The clear favorite among Bravo’s aspiring chefs is 20-year veteran Eve Aronoff, chef/owner/cougar of her eponymous 6-year old restaurant “Eve” in Ann Arbor, MI whose triumph is trumpeted by none other than Mario Batali, Alice Waters, Ulterior Epicure, Slowfood’s founder Patrick Martins and Carolyn S. from Yelp. Incumbent chef-owners/partners have nothing to lose (or gain) in this soap-flavored game show (other than dignity and reputation) and like the Olympics are much more serious and refreshing to watch now that dopey amateurs have been cut. Eve believes in the philosophy of French cooking (her Bravo bio is cut & pasted from her own website) and has Thai dumplings, Thai BBQ chicken, Cypriot cheese, curried mussels, nachos, risotto, coconut-ginger rice, beef chimichurri, macadamia encrusted salmon, tres leches and French bread on her menu. Bravo! She’s a sure bet in winning enough plastic wrap and not-so-biodegradable to-go tupperware to help open a Club Med franchise. If not, she can always fall back on the dream of owning her own restaurant which she has already fulfilled and the current cougar trend.
Hector brings the boorish brow of a serial rapist and an angry 245lb lobster’s disposition. Look for Hector to be driving the creepy ice-cream van in the “food truck challenge” while Bryan hawks seasonal freeze-smoked local tonka-bean bearclaws with organic arugula foam and heirloom sprinkles out of the trunk of a State Trooper vehicle. (His penchant for caloric sweets was documented in Gluttony Digest Issue 3, Vol 1 page 8)

Jolly flood victim and virgin hippie Kevin Gillespie may give the editors and lighting technicians more of a challenge than the other contestants based on the reflective nature of his pasty skin. It might crisp up nicely under powerful lights or could provide a Rubenesque canvas for a whimsical approach to the body-sushi-sandwich quickfire challenge.

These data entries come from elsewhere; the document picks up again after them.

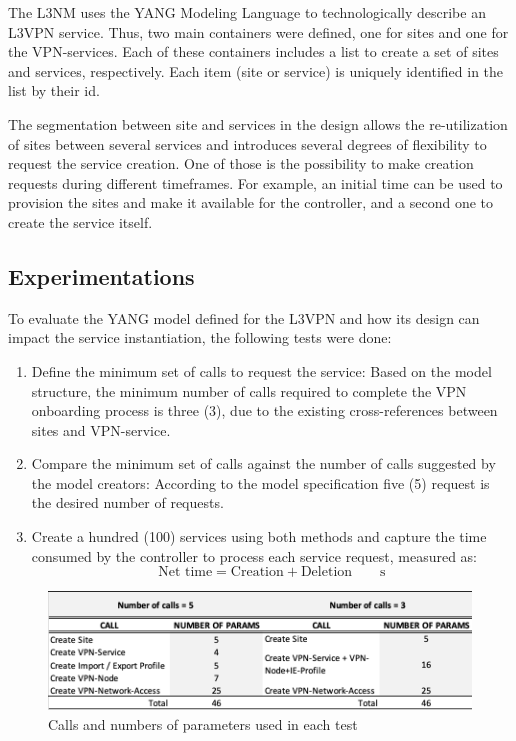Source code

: \documentclass[conference]{IEEEtran}
\begin{document}
The L3NM uses the YANG Modeling Language to technologically describe an L3VPN service. Thus, two main containers were defined, one for sites and one for the VPN-services. Each of these containers includes a list to create a set of sites and services, respectively. Each item (site or service) is uniquely identified in the list by their id.

The segmentation between site and services in the design allows the re-utilization of sites between several services and introduces several degrees of flexibility to request the service creation. One of those is the possibility to make creation requests during different timeframes. For example, an initial time can be used to provision the sites and make it available for the controller, and a second one to create the service itself.

\subsection{Experimentations}
To evaluate the YANG model defined for the L3VPN and how its design can impact the service instantiation, the following tests were done:
\begin{enumerate}
    \item Define the minimum set of calls to request the service: Based on the model structure, the minimum number of calls required to complete the VPN onboarding process is three (3), due to the existing cross-references between sites and VPN-service.
    \item Compare the minimum set of calls against the number of calls suggested by the model creators: According to the model specification five (5) request is the desired number of requests. 
    \item Create a hundred (100) services using both methods and capture the time consumed by the controller to process each service request, measured as:
    \begin{equation}
         \si{\textrm{Net time}= \textrm{Creation} + \textrm{Deletion}\qquad \second}
    \end{equation}
\end{enumerate}

\begin{figure}
	\centering
		\includegraphics[scale=1]{figure4.png}
	\caption{Calls and numbers of parameters used in each test}
	\label{FIG:4}
\end{figure}
\end{document}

Sideshow oddity Jesse Sandlin gives me the willies. The combinationof heft, metal thing through her lip and attention seeking tattoos make my testicles tingle (in a bad way), the sensation many males feel on the first descent on a roller coaster. So does “ranch “dipparoo”“ that accompanies the fried chicken at Abarcrombie Fine Foods which shares the distinction of being “world-famous” with hundreds of small town coffee shops, campy happy-hours and Virgin Island mahi-mahi burger shacks that I was unaware of until reading theself-professed planetary recognition in their windows.